Music
Rocker Robbie Robertson set to write memoirs
Updated: 2011-03-09 09:59
(Agencies)
Rocker Robbie Robertson is about to add "author" to his lengthy list of professional activities.
The former frontman for The Band said he will start penning his memoirs in a few months following a couple of aborted attempts with ghost writers. The Canadian rocker hopes the book will come out within two years through Random House.
"I'm very excited about doing it," Robertson told Reuters, while getting ready for the April 5 release of his first solo album in 13 years. "I just have to roll up my sleeves, get a cabin in the woods and do it properly."
He said he considered collaborating on the project with highly regarded writers on three separate occasions. But it quickly dawned on the raconteur that he could do a better job of telling his stories about the rise and fall of The Band, and his work with the likes of Bob Dylan and Martin Scorsese.

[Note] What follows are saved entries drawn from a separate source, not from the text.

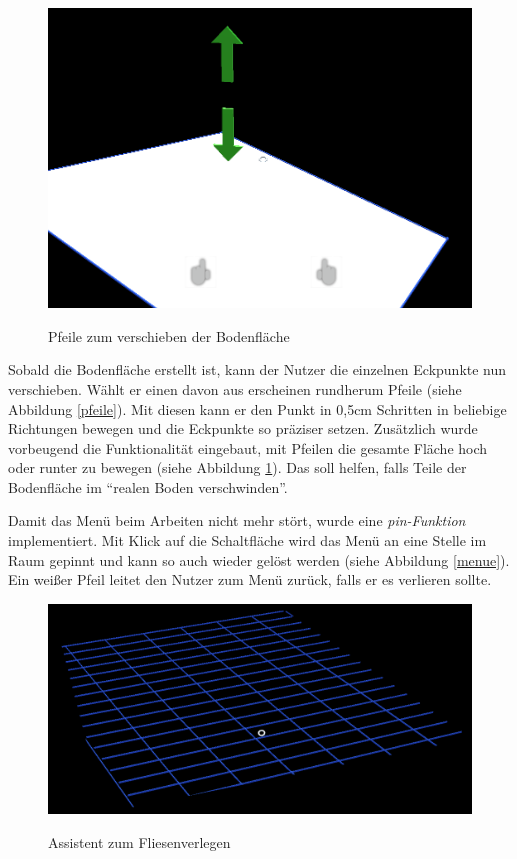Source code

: \begin{figure}[h]
	\begin{center}
		\noindent\includegraphics[scale=0.4]{Resources/Artefakt/bodenUpDown.png}
		\label{pfeileBoden}
		\caption{Pfeile zum verschieben der Bodenfläche}	
	\end{center}
\end{figure}

Sobald die Bodenfläche erstellt ist, kann der Nutzer die einzelnen Eckpunkte nun verschieben. Wählt er einen davon aus erscheinen rundherum Pfeile (siehe Abbildung \ref{pfeile}). Mit diesen kann er den Punkt in 0,5cm Schritten in beliebige Richtungen bewegen und die Eckpunkte so präziser setzen. Zusätzlich wurde vorbeugend die Funktionalität eingebaut, mit Pfeilen die gesamte Fläche hoch oder runter zu bewegen (siehe Abbildung \ref{pfeileBoden}). Das soll helfen, falls Teile der Bodenfläche im \enquote{realen Boden verschwinden}.

Damit das Menü beim Arbeiten nicht mehr stört, wurde eine \textit{pin-Funktion} implementiert. Mit Klick auf die Schaltfläche wird das Menü an eine Stelle im Raum gepinnt und kann so auch wieder gelöst werden (siehe Abbildung \ref{menue}). Ein weißer Pfeil leitet den Nutzer zum Menü zurück, falls er es verlieren sollte.

\begin{figure}[h]
	\begin{center}
		\noindent\includegraphics[scale=0.4]{Resources/Artefakt/verlegeassistent.png}
		\label{assistent}
		\caption{Assistent zum Fliesenverlegen}	
	\end{center}
\end{figure}

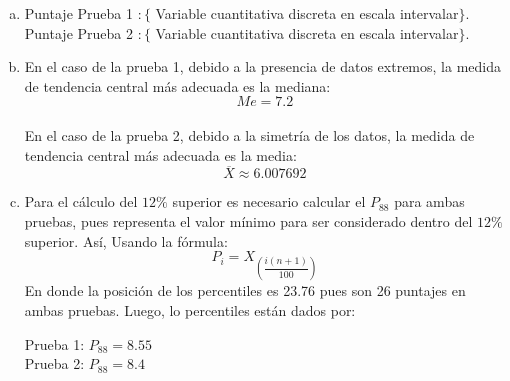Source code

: \begin{solution}
\begin{enumerate}[a)]
\item Puntaje Prueba 1 $:\{$ Variable cuantitativa discreta en escala intervalar$\}$. \\
Puntaje Prueba 2 $:\{$ Variable cuantitativa discreta en escala intervalar$\}$.  \\

\item En el caso de la prueba 1, debido a la presencia de datos extremos, la medida de tendencia central más adecuada es la mediana:  $$Me=7.2$$ \\
En el caso de la prueba 2, debido a la simetría de los datos, la medida de tendencia central más adecuada es la media: $$\overline{X}\approx 6.007692$$ 
\item Para el cálculo del $12\%$ superior es necesario calcular el $P_{88}$ para ambas pruebas, pues representa el valor mínimo para ser considerado dentro del $12\%$ superior. Así, Usando la fórmula:
$$P_i=X_{\left(\dfrac{i(n+1)}{100}\right)}$$
En donde la posición de los percentiles es 23.76 pues son 26 puntajes en ambas pruebas. Luego, lo percentiles están dados por:
\begin{center}
Prueba 1: $P_{88}= 8.55$ \\
Prueba 2: $P_{88}= 8.4$ 
\end{center}
\end{enumerate}
\end{solution}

Not only will it be a solo endeavor, but he is also leaving untouched a hefty pile of memoirs by the likes of Dylan, Keith Richards, Patti Smith and former bandmate Levon Helm.
"I keep thinking, is it good for me to look at these, or is there just a pure innocence about me just going into this? I don't know if I want to know what somebody else did in their thing. But I do have a structure that I've started to sort out in mind."
One book he has read, or at least the first 30 pages of it, was British author Barney Hoskyns' 1993 biography about The Band, "Across The Great Divide." Robertson said he was too busy at the time to guide Hoskyns, and when he finally got around to cracking open the tome he discovered it was "very imaginative and random, and it wasn't what happened at all."
In the meantime, his new album "How To Become Clairvoyant" serves as a good appetizer for the memoir because it boasts a selection of heavily autobiographical tunes.
These include "When The Night Was Young," about the Band's glory days, and "This is Where I Get Off," about his decision to quit the group in 1976. Eric Clapton, who plays on seven songs, was his muse for "He Don't Live Here No More," a song about surviving the druggy excesses of 1970s.
Robertson, now 67, said he will promote the album "tastefully," but has no plans to tour.
He bade farewell to that life when he left The Band, and has spent the ensuing decades recording five solo albums, overseeing Band reissue projects, handling the music on many Scorsese films, and even working as what was called a "creative plenipotentiary" at the now-defunct DreamWorks Records.